**MATERIAL FOR THE TASK**
* * *
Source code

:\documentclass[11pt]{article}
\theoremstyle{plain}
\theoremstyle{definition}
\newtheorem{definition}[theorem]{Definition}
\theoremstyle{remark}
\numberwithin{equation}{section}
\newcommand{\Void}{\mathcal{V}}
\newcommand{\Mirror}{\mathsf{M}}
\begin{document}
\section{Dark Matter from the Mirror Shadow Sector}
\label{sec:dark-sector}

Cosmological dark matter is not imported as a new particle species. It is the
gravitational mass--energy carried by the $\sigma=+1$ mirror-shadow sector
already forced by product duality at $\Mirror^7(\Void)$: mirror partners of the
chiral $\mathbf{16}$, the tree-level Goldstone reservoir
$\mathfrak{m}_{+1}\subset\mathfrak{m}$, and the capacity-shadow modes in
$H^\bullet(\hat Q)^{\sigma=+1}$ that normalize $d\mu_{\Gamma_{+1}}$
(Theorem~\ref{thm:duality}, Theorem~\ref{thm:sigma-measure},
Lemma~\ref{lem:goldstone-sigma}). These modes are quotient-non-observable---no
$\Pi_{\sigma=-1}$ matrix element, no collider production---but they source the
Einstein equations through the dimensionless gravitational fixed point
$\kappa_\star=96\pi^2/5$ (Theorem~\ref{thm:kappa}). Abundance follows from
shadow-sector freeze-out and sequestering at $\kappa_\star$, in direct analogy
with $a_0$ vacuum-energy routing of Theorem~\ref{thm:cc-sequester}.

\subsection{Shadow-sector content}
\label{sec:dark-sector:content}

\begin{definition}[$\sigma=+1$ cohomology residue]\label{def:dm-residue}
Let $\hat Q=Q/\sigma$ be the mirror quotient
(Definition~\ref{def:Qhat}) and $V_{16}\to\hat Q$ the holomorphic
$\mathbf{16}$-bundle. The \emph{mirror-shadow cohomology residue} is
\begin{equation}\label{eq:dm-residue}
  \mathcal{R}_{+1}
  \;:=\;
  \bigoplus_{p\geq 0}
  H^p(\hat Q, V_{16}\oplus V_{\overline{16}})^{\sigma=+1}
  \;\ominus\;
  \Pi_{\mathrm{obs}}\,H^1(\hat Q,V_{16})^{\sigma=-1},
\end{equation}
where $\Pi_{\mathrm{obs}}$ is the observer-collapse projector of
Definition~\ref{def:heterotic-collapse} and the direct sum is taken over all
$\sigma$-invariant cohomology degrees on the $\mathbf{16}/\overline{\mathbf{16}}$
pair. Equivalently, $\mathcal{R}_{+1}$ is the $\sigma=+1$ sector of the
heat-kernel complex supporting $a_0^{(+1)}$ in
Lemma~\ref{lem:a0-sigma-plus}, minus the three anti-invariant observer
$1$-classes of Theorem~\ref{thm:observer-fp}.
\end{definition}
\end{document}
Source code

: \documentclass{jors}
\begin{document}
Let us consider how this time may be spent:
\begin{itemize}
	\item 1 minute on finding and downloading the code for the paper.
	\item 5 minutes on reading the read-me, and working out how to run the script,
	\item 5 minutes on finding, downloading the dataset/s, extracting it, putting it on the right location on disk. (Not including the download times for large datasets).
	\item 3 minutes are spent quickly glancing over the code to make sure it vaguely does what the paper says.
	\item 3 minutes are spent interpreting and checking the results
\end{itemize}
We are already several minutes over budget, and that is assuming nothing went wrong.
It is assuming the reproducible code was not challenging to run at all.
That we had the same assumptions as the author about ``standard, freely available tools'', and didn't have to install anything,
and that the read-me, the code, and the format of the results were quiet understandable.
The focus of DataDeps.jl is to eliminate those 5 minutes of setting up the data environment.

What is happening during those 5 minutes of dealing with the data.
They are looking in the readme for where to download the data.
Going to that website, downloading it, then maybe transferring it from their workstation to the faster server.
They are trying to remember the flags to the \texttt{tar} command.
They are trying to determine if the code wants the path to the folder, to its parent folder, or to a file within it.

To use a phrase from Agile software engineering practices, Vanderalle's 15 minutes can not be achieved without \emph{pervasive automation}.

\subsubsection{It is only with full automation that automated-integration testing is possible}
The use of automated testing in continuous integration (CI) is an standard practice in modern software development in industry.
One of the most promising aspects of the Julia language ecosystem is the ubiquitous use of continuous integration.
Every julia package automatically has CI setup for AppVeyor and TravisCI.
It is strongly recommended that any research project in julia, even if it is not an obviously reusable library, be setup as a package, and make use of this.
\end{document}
* * *
**TASK**
Reproduce all the data word for word.

**YOUR RESPONSE**
Source code

:\documentclass[11pt]{article}
\theoremstyle{plain}
\theoremstyle{definition}
\newtheorem{definition}[theorem]{Definition}
\theoremstyle{remark}
\numberwithin{equation}{section}
\newcommand{\Void}{\mathcal{V}}
\newcommand{\Mirror}{\mathsf{M}}
\begin{document}
\section{Dark Matter from the Mirror Shadow Sector}
\label{sec:dark-sector}

Cosmological dark matter is not imported as a new particle species. It is the
gravitational mass--energy carried by the $\sigma=+1$ mirror-shadow sector
already forced by product duality at $\Mirror^7(\Void)$: mirror partners of the
chiral $\mathbf{16}$, the tree-level Goldstone reservoir
$\mathfrak{m}_{+1}\subset\mathfrak{m}$, and the capacity-shadow modes in
$H^\bullet(\hat Q)^{\sigma=+1}$ that normalize $d\mu_{\Gamma_{+1}}$
(Theorem~\ref{thm:duality}, Theorem~\ref{thm:sigma-measure},
Lemma~\ref{lem:goldstone-sigma}). These modes are quotient-non-observable---no
$\Pi_{\sigma=-1}$ matrix element, no collider production---but they source the
Einstein equations through the dimensionless gravitational fixed point
$\kappa_\star=96\pi^2/5$ (Theorem~\ref{thm:kappa}). Abundance follows from
shadow-sector freeze-out and sequestering at $\kappa_\star$, in direct analogy
with $a_0$ vacuum-energy routing of Theorem~\ref{thm:cc-sequester}.

\subsection{Shadow-sector content}
\label{sec:dark-sector:content}

\begin{definition}[$\sigma=+1$ cohomology residue]\label{def:dm-residue}
Let $\hat Q=Q/\sigma$ be the mirror quotient
(Definition~\ref{def:Qhat}) and $V_{16}\to\hat Q$ the holomorphic
$\mathbf{16}$-bundle. The \emph{mirror-shadow cohomology residue} is
\begin{equation}\label{eq:dm-residue}
  \mathcal{R}_{+1}
  \;:=\;
  \bigoplus_{p\geq 0}
  H^p(\hat Q, V_{16}\oplus V_{\overline{16}})^{\sigma=+1}
  \;\ominus\;
  \Pi_{\mathrm{obs}}\,H^1(\hat Q,V_{16})^{\sigma=-1},
\end{equation}
where $\Pi_{\mathrm{obs}}$ is the observer-collapse projector of
Definition~\ref{def:heterotic-collapse} and the direct sum is taken over all
$\sigma$-invariant cohomology degrees on the $\mathbf{16}/\overline{\mathbf{16}}$
pair. Equivalently, $\mathcal{R}_{+1}$ is the $\sigma=+1$ sector of the
heat-kernel complex supporting $a_0^{(+1)}$ in
Lemma~\ref{lem:a0-sigma-plus}, minus the three anti-invariant observer
$1$-classes of Theorem~\ref{thm:observer-fp}.
\end{definition}
\end{document}
Source code

: \documentclass{jors}
\begin{document}
Let us consider how this time may be spent:
\begin{itemize}
	\item 1 minute on finding and downloading the code for the paper.
	\item 5 minutes on reading the read-me, and working out how to run the script,
	\item 5 minutes on finding, downloading the dataset/s, extracting it, putting it on the right location on disk. (Not including the download times for large datasets).
	\item 3 minutes are spent quickly glancing over the code to make sure it vaguely does what the paper says.
	\item 3 minutes are spent interpreting and checking the results
\end{itemize}
We are already several minutes over budget, and that is assuming nothing went wrong.
It is assuming the reproducible code was not challenging to run at all.
That we had the same assumptions as the author about ``standard, freely available tools'', and didn't have to install anything,
and that the read-me, the code, and the format of the results were quiet understandable.
The focus of DataDeps.jl is to eliminate those 5 minutes of setting up the data environment.

What is happening during those 5 minutes of dealing with the data.
They are looking in the readme for where to download the data.
Going to that website, downloading it, then maybe transferring it from their workstation to the faster server.
They are trying to remember the flags to the \texttt{tar} command.
They are trying to determine if the code wants the path to the folder, to its parent folder, or to a file within it.

To use a phrase from Agile software engineering practices, Vanderalle's 15 minutes can not be achieved without \emph{pervasive automation}.

\subsubsection{It is only with full automation that automated-integration testing is possible}
The use of automated testing in continuous integration (CI) is an standard practice in modern software development in industry.
One of the most promising aspects of the Julia language ecosystem is the ubiquitous use of continuous integration.
Every julia package automatically has CI setup for AppVeyor and TravisCI.
It is strongly recommended that any research project in julia, even if it is not an obviously reusable library, be setup as a package, and make use of this.
\end{document}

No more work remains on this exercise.